English 2328, synonym 17521



English 2328, synonym 40645 Fall 2009

American Literature II Dr. David Lydic

MW 12 – 1:15 Rm A254

SYLLABUS

Prerequisites

This sophomore literature course requires credit for English 1301 and 1302 or their equivalents. The grade in English 1302 must be at least a “C.” Without these credits you cannot remain in the class. My roll shows your prerequisite credit status. Not all credits are posted to students’ records, however, and I will let you know if you must bring me proof of prerequisite.

If required, you must bring me proof of prerequisite by Sept 2 in order to remain in the class.

Prerequisite proof may be a grade report, an official or unofficial transcript, a transcript evaluation form, or any other formal document identifying the school, the course, grade, and your name.

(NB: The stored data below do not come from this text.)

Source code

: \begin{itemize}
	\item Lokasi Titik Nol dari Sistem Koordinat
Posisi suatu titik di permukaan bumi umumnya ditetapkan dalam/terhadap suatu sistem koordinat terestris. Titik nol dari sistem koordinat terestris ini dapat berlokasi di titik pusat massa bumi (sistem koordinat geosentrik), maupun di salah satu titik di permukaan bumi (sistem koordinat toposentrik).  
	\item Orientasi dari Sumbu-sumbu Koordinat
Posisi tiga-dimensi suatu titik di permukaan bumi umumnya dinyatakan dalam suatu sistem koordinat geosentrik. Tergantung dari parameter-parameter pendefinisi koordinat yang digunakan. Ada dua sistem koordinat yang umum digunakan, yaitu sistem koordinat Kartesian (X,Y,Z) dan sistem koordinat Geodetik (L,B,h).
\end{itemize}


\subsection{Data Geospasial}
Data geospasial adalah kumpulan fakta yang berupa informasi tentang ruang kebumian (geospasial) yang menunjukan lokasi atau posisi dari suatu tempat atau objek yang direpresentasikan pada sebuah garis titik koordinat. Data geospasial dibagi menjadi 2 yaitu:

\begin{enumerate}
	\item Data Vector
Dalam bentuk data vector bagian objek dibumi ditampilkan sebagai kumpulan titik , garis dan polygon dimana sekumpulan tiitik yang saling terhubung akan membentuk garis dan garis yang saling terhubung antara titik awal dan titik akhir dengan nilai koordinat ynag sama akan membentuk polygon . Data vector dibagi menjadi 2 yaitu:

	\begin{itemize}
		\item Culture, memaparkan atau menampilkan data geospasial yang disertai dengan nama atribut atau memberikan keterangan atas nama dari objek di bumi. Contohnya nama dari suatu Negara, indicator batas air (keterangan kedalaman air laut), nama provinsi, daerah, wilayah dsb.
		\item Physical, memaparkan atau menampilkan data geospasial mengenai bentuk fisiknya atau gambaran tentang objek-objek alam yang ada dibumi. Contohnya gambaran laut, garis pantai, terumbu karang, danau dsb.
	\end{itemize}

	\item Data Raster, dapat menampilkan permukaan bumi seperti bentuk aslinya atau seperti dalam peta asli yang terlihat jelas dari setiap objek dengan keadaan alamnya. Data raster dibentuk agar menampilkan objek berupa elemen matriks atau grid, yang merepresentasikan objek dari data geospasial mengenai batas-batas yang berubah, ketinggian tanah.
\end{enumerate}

Documents will not work if your name does not appear as an official part of the printout.

Office: Attache 204 (a white two-story building Phones: RGC 223-3386

across Rio Grande street from the main home 451-7780

Campus building) (before 9 p.m.)

There is a pink flamingo in the window

Mailbox: RGC main building Rm 204

Email: lydic@austincc.edu

(for messages only; papers may NOT be sent electronically)

Office Hours: Mon & Wed 10:30 - 11:30 am; Tues & Thurs 1:00 – 2:30 pm

or by appointment

Required Texts: The Norton Anthology of American Literature,

vol. 2, 7th edition. This is a set of three boxed books. The books are identified vols C, D, E.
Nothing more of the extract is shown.